AMARILLO GLOBE-NEWS
Amarillo, TX
February 16, 2002



Robin and Linda Williams
Visions Of Love

Sugar Hill Records


Sometimes, if you're lucky, you stumble upon an album that creates a sense of discovery usually found only in tiny off-the-path bookstores. Those kinds of shops with whiffs of ink and old leather. You linger in places like that, pulling unfamiliar books from the shelf. It's there you find the treasures, the book you crack open just a little and the first lines set hooks in you so deep that you have to stop what you're doing, sit down right in the middle of the floor and surrender.

So it was when I pulled a CD made by unfamiliar names set inside a blandly titled, sepia-tinged jewel case. Ready to consign it to the slag heap of ugly and ignored CDs, I was caught by this passage set above vintage pictures of couples on their wedding day on the back cover.

"I'm forever dreaming of what used to be and my darling precious boy, my dark-eyed angel _ he told me he loved me and I kept the home fires burning on this wild rocky shore, but the shadows creep about in the pale moonlight and he's running wild, leaving me, a rambling man who heard that old freight train and saw the open road. If I could forget his kiss _ Too late. Too late. The blues come around in the evening when the sun goes down."

Both a clever amalgam of the record's songs and an enigmatic draw, the words caught me. So I surrendered, pulled the case open and was captivated by the very first song, "I'll Twine 'Mid The Ringlets," (the original of the Carter Family's song "Wildwood Flower") on "Visions Of Love," an altogether lovely album by husband and wife Robin and Linda Williams (Sugar Hill; A+). A sense of discovery lingers throughout this humble collection of old folk and country songs, like finding a stack of ribbon-tied love letters in an attic trunk.

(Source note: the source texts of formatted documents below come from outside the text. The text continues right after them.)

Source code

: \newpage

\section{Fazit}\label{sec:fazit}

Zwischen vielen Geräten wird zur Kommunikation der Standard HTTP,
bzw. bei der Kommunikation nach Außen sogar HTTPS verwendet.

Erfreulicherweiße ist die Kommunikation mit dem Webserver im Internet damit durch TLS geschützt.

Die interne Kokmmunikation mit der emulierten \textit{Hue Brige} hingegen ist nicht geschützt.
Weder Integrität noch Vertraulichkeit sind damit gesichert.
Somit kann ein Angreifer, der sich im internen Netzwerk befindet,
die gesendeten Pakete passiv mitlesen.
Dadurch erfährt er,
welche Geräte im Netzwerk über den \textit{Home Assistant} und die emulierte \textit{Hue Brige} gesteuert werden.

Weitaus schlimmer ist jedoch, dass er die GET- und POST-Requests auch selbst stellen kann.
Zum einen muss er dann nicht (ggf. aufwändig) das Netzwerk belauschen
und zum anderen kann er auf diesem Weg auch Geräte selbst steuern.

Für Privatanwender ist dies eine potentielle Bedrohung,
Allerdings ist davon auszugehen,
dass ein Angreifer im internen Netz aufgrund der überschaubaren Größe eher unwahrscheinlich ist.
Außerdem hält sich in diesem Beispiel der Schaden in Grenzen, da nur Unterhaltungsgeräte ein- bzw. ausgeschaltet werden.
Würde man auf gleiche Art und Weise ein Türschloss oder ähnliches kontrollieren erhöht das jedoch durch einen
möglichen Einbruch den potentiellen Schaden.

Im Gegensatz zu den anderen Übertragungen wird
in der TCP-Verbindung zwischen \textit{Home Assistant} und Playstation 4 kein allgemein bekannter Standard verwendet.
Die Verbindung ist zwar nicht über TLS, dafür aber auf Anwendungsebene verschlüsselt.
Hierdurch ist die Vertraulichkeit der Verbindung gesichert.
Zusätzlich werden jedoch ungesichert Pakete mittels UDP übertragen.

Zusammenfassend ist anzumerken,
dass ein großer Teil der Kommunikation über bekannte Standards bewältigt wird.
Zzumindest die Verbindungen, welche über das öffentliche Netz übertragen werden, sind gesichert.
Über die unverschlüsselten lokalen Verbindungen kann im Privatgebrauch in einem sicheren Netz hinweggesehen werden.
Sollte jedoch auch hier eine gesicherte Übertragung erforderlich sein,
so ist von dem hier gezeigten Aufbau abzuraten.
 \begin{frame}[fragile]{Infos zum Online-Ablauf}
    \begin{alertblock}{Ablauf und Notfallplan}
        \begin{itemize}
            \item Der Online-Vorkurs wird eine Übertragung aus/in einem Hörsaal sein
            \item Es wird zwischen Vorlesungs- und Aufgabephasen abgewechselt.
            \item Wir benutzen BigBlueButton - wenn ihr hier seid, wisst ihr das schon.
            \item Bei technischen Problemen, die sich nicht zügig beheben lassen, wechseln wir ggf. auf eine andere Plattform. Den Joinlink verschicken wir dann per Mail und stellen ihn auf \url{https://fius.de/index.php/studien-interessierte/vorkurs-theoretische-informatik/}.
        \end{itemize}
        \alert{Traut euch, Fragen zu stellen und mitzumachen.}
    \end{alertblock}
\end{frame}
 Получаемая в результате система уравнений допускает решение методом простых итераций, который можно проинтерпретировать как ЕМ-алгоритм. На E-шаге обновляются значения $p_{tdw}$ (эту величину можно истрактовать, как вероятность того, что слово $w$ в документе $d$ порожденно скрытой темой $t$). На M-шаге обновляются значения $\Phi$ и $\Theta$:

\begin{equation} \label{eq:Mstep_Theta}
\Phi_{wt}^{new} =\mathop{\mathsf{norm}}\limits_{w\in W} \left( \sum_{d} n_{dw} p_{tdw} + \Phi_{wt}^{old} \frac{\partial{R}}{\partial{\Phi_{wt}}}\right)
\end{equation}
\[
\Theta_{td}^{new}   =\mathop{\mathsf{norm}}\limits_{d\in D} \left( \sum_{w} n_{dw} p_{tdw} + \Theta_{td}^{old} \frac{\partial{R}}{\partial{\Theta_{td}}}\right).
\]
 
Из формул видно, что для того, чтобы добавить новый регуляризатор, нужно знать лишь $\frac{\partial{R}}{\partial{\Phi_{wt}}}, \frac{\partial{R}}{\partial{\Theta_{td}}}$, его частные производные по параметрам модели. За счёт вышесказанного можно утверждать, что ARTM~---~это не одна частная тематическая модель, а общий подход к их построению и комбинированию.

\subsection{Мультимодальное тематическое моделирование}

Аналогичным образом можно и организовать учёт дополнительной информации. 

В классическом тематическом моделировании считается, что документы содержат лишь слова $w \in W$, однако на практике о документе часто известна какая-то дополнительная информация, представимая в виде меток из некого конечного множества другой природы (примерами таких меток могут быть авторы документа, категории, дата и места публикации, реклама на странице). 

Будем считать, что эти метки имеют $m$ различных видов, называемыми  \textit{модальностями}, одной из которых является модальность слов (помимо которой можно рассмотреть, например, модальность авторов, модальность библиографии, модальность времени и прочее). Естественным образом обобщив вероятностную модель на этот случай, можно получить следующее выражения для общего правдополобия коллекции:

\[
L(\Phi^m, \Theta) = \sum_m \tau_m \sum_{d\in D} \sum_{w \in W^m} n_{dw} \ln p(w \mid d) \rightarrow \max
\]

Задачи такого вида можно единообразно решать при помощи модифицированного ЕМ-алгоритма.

Once I saw who produced the album, I understood its draw for me. Garrison Keillor, writer and longtime creator of National Public Radio's "Prairie Home Companion," now adds "record producer" to his long list of accomplishments. Keillor edited 1998's "American Best Short Stories," one of the much-thumbed and deeply loved books in my library. He brings that same kind of simple, but emotional powerful aesthetic here. And because he is such a good storyteller himself, Keillor intrinsically knew how to pick the best story songs for the Williamses.

Keillor chose the music, encouraging the couple to look through their old vinyl-covered zip-up songbooks and work up demos for the ones they've never recorded. They sent him 30 songs, and from them, Keillor culled the 13 that appears on this, the couple's ninth album for Sugar Hill. Besides a long history of appearances on Keillor's show, the Williamses are veterans of the Grand Ole Opry, "Austin City Limits" and public radio's "Mountain Stage."

The Williamses expertly handle the material, proving that while the songs _ Jimmie Rodgers' "Mississippi Delta Blues," Merle Haggard's "Hungry Eyes," Hank Williams' "Ramblin' Man" and "The Blues Come Around" _ are old, the emotions are ageless. In their hands, the songs become like short stories of people overcome by grief and loss. People who use music to keep themselves from spiraling into despair. This mood reaches its apex on a spare but walloping dose of longing on "Keep The Home Fires Burning," an old chestnut made heartbreaking, yet hopeful with only a piano and Linda's smoky soprano. The duo harmonizes beautifully, especially on a cover of "After The Fire Is Gone," a country classic from Conway Twitty and Loretta Lynn, and the Louvin Brothers' "You're Running Wild."

This is an album for fans of the "O Brother Where Art Thou" soundtrack who have a deep-in-the-bones love for Americana. This music, for me, is as irresistible and seductive as a soft bed at the end of the day.

I couldn't take it out of the CD player. Though most of the songs' subject matter is depressing, the vocals are so full of hope and faith that I came away from it completely soothed. The residual feelings are like the excited contentedness that comes from simple pleasures like towels hot from the dryer on a cold morning or the sight of a brilliant orange and red sunset.